One reviewer described the book as helping “go some distance in refuting the demonization” of Putin, while another found it illuminating Putin as a Russian Nationalist whose self-presentation is consistent and controlled. Both responses point to the same quality: the interviews reveal something true about how Putin understands and presents himself, regardless of how you evaluate that understanding. That is inherently valuable as historical material, even if the interpretation of what is revealed will vary sharply by political orientation.
What to Watch For in The Putin Interviews
The critical reading this audiobook demands is not optional. These are Putin’s own words, and they are the words of a skilled political actor who has been managing his public image for decades. Stone does probe, and there are moments where the exchanges become genuinely tense, but the format of a voluntarily granted extended interview means Putin retains significant control over what he chooses to say and how he says it. The interviews tell you a great deal about Putin’s self-framing; they are not a substitute for independent analysis of the actual events he describes.
Listeners who want a critical biographical account of Putin’s rule, the kind that includes perspectives from people who have opposed or suffered under him, will need to supplement this with other sources. The Putin Interviews is exactly what its title announces: his words, his framing, his account of his own history and intentions.

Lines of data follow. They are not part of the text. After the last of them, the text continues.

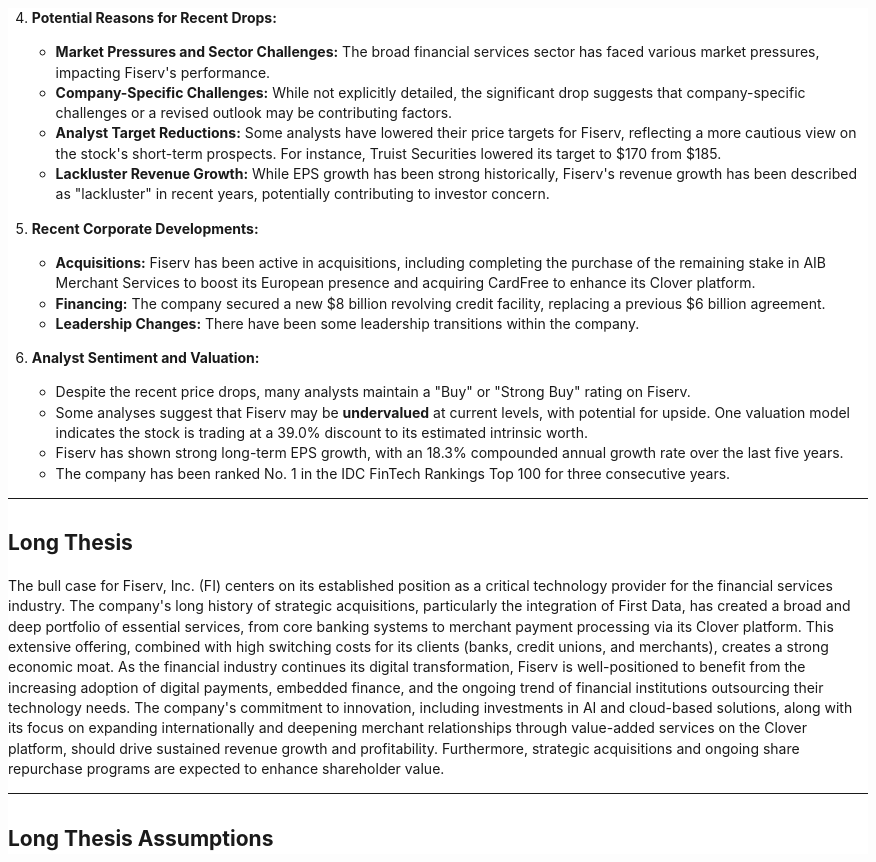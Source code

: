 4.  **Potential Reasons for Recent Drops:**
    *   **Market Pressures and Sector Challenges:** The broad financial services sector has faced various market pressures, impacting Fiserv's performance.
    *   **Company-Specific Challenges:** While not explicitly detailed, the significant drop suggests that company-specific challenges or a revised outlook may be contributing factors.
    *   **Analyst Target Reductions:** Some analysts have lowered their price targets for Fiserv, reflecting a more cautious view on the stock's short-term prospects. For instance, Truist Securities lowered its target to $170 from $185.
    *   **Lackluster Revenue Growth:** While EPS growth has been strong historically, Fiserv's revenue growth has been described as "lackluster" in recent years, potentially contributing to investor concern.

5.  **Recent Corporate Developments:**
    *   **Acquisitions:** Fiserv has been active in acquisitions, including completing the purchase of the remaining stake in AIB Merchant Services to boost its European presence and acquiring CardFree to enhance its Clover platform.
    *   **Financing:** The company secured a new $8 billion revolving credit facility, replacing a previous $6 billion agreement.
    *   **Leadership Changes:** There have been some leadership transitions within the company.

6.  **Analyst Sentiment and Valuation:**
    *   Despite the recent price drops, many analysts maintain a "Buy" or "Strong Buy" rating on Fiserv.
    *   Some analyses suggest that Fiserv may be **undervalued** at current levels, with potential for upside. One valuation model indicates the stock is trading at a 39.0% discount to its estimated intrinsic worth.
    *   Fiserv has shown strong long-term EPS growth, with an 18.3% compounded annual growth rate over the last five years.
    *   The company has been ranked No. 1 in the IDC FinTech Rankings Top 100 for three consecutive years.

---

## Long Thesis

The bull case for Fiserv, Inc. (FI) centers on its established position as a critical technology provider for the financial services industry. The company's long history of strategic acquisitions, particularly the integration of First Data, has created a broad and deep portfolio of essential services, from core banking systems to merchant payment processing via its Clover platform. This extensive offering, combined with high switching costs for its clients (banks, credit unions, and merchants), creates a strong economic moat. As the financial industry continues its digital transformation, Fiserv is well-positioned to benefit from the increasing adoption of digital payments, embedded finance, and the ongoing trend of financial institutions outsourcing their technology needs. The company's commitment to innovation, including investments in AI and cloud-based solutions, along with its focus on expanding internationally and deepening merchant relationships through value-added services on the Clover platform, should drive sustained revenue growth and profitability. Furthermore, strategic acquisitions and ongoing share repurchase programs are expected to enhance shareholder value.

---

## Long Thesis Assumptions

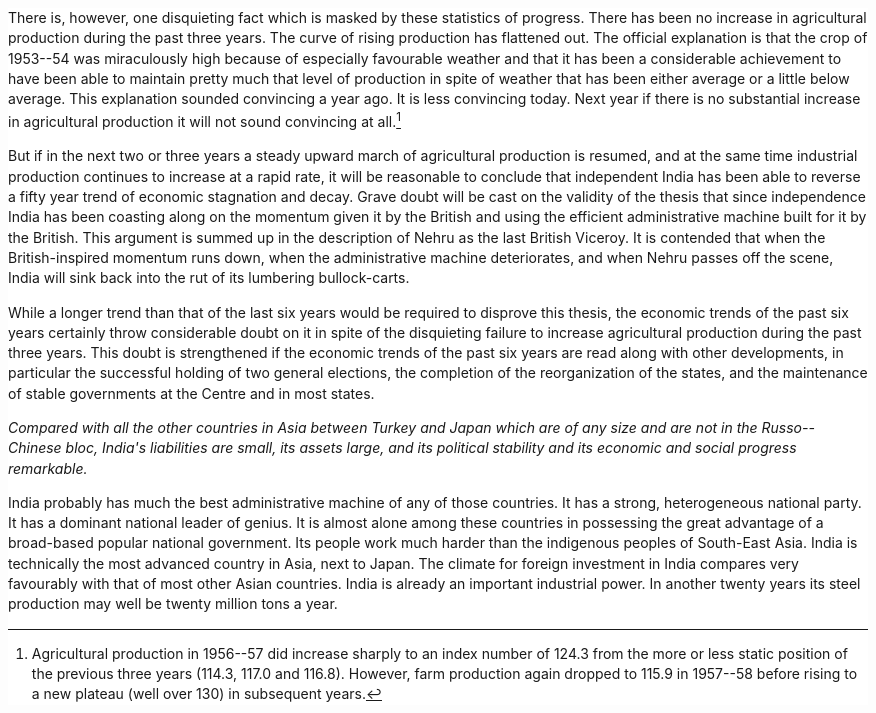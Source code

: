 There is, however, one disquieting fact which is masked
by these statistics of progress. There has been no increase in
agricultural production during the past three years. The
curve of rising production has flattened out. The official
explanation is that the crop of 1953--54 was miraculously high
because of especially favourable weather and that it has been
a considerable achievement to have been able to maintain
pretty much that level of production in spite of weather that
has been either average or a little below average. This
explanation sounded convincing a year ago. It is less
convincing today. Next year if there is no substantial
increase in agricultural production it will not sound convincing
at all.[^/2]

[^/2]: Agricultural production in 1956--57 did increase sharply to an index
number of 124.3 from the more or less static position of the previous three
years (114.3, 117.0 and 116.8). However, farm production again dropped
to 115.9 in 1957--58 before rising to a new plateau (well over 130) in subsequent
years.

But if in the next two or three years a steady upward
march of agricultural production is resumed, and at the same
time industrial production continues to increase at a rapid
rate, it will be reasonable to conclude that independent India
has been able to reverse a fifty year trend of economic stagnation
and decay. Grave doubt will be cast on the validity
of the thesis that since independence India has been coasting
along on the momentum given it by the British and using the
efficient administrative machine built for it by the British.
This argument is summed up in the description of Nehru
as the last British Viceroy. It is contended that when the
British-inspired momentum runs down, when the administrative
machine deteriorates, and when Nehru passes off the
scene, India will sink back into the rut of its lumbering
bullock-carts.

While a longer trend than that of the last six years
would be required to disprove this thesis, the economic trends
of the past six years certainly throw considerable doubt on it
in spite of the disquieting failure to increase agricultural
production during the past three years. This doubt is strengthened
if the economic trends of the past six years are read
along with other developments, in particular the successful
holding of two general elections, the completion of the reorganization
of the states, and the maintenance of stable
governments at the Centre and in most states.

_Compared with all the other countries in Asia between Turkey
and Japan which are of any size and are not in the Russo--Chinese
bloc, India's liabilities are small, its assets large, and its political
stability and its economic and social progress remarkable._

India probably has much the best administrative machine
of any of those countries. It has a strong, heterogeneous
national party. It has a dominant national leader of genius.
It is almost alone among these countries in possessing the great
advantage of a broad-based popular national government.
Its people work much harder than the indigenous peoples of
South-East Asia. India is technically the most advanced
country in Asia, next to Japan. The climate for foreign
investment in India compares very favourably with that of
most other Asian countries. India is already an important
industrial power. In another twenty years its steel production
may well be twenty million tons a year.


[^/1]: After 1957 revisions were made in the statistical series from which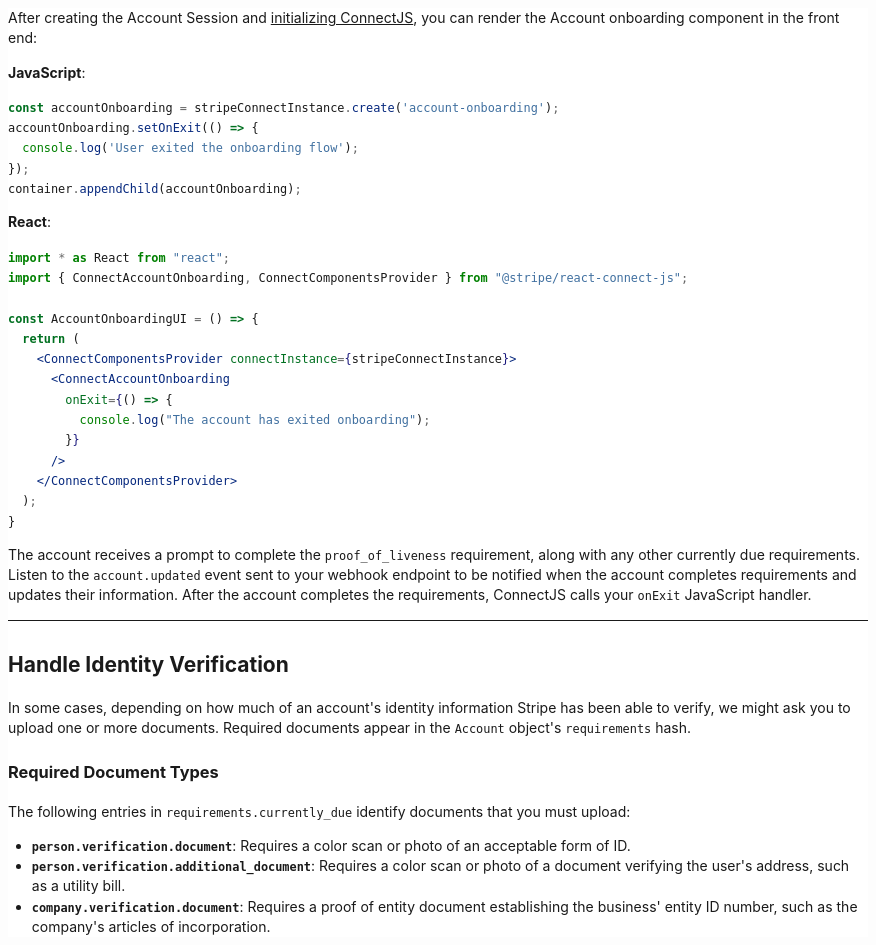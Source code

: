 After creating the Account Session and [initializing ConnectJS](https://docs.stripe.com/connect/get-started-connect-embedded-components#account-sessions), you can render the Account onboarding component in the front end:

**JavaScript**:
```js
const accountOnboarding = stripeConnectInstance.create('account-onboarding');
accountOnboarding.setOnExit(() => {
  console.log('User exited the onboarding flow');
});
container.appendChild(accountOnboarding);
```

**React**:
```jsx
import * as React from "react";
import { ConnectAccountOnboarding, ConnectComponentsProvider } from "@stripe/react-connect-js";

const AccountOnboardingUI = () => {
  return (
    <ConnectComponentsProvider connectInstance={stripeConnectInstance}>
      <ConnectAccountOnboarding
        onExit={() => {
          console.log("The account has exited onboarding");
        }}
      />
    </ConnectComponentsProvider>
  );
}
```

The account receives a prompt to complete the `proof_of_liveness` requirement, along with any other currently due requirements. Listen to the `account.updated` event sent to your webhook endpoint to be notified when the account completes requirements and updates their information. After the account completes the requirements, ConnectJS calls your `onExit` JavaScript handler.

---

## Handle Identity Verification

In some cases, depending on how much of an account's identity information Stripe has been able to verify, we might ask you to upload one or more documents. Required documents appear in the `Account` object's `requirements` hash.

### Required Document Types

The following entries in `requirements.currently_due` identify documents that you must upload:

- **`person.verification.document`**: Requires a color scan or photo of an acceptable form of ID.
- **`person.verification.additional_document`**: Requires a color scan or photo of a document verifying the user's address, such as a utility bill.
- **`company.verification.document`**: Requires a proof of entity document establishing the business' entity ID number, such as the company's articles of incorporation.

Who Should Listen to The Putin Interviews
This audiobook is essential listening for anyone trying to understand how Putin narrates his own legacy, which is a prerequisite for understanding the gap between that narrative and the documented record. It is best approached alongside independent historical analysis rather than as a standalone source. Listeners who want access to the extended material that the documentary could not accommodate will find the audio format provides the most complete version of the conversation Stone assembled. Those who need critical framing built into the text itself will find the book’s neutrality of presentation frustrating.
Frequently Asked Questions
Does Oliver Stone challenge Putin on the substantive allegations, or does he give him a platform without pushback?
Stone does push on several issues, including asking directly why Russia hacked the election, and there are exchanges the book describes as personal and provocative. But Stone is a filmmaker, not an investigative journalist, and the format of extended voluntary access means the balance of control in the interviews leans toward Putin. Critical readers will want to come with independent knowledge of the events discussed.
How much material in the audiobook was not included in the documentary?
The book is specifically marketed as containing substantial material not included in the documentary, suggesting the additional content is significant rather than marginal. The references, sources, and contextual information also provide depth that the documentary format could not accommodate.
Is The Putin Interviews still relevant given that it was published in 2017?
More relevant, not less. The conversations about US-Russia relations, election interference, Ukraine, and Syria are all live issues that have developed considerably since 2017. Reading the 2017 document now reveals what Putin was saying at a specific political moment, which provides useful context for how those situations have since evolved.
How does Pete Cross’s narration handle the back-and-forth interview format?
Cross maintains appropriate neutrality throughout, which is the right call for transcribed interview material. He distinguishes between Stone’s questions and Putin’s responses clearly enough that the exchanges are followable without visual formatting cues, and he avoids editorializing through vocal tone, which preserves the document’s primary value as a record rather than an interpretation.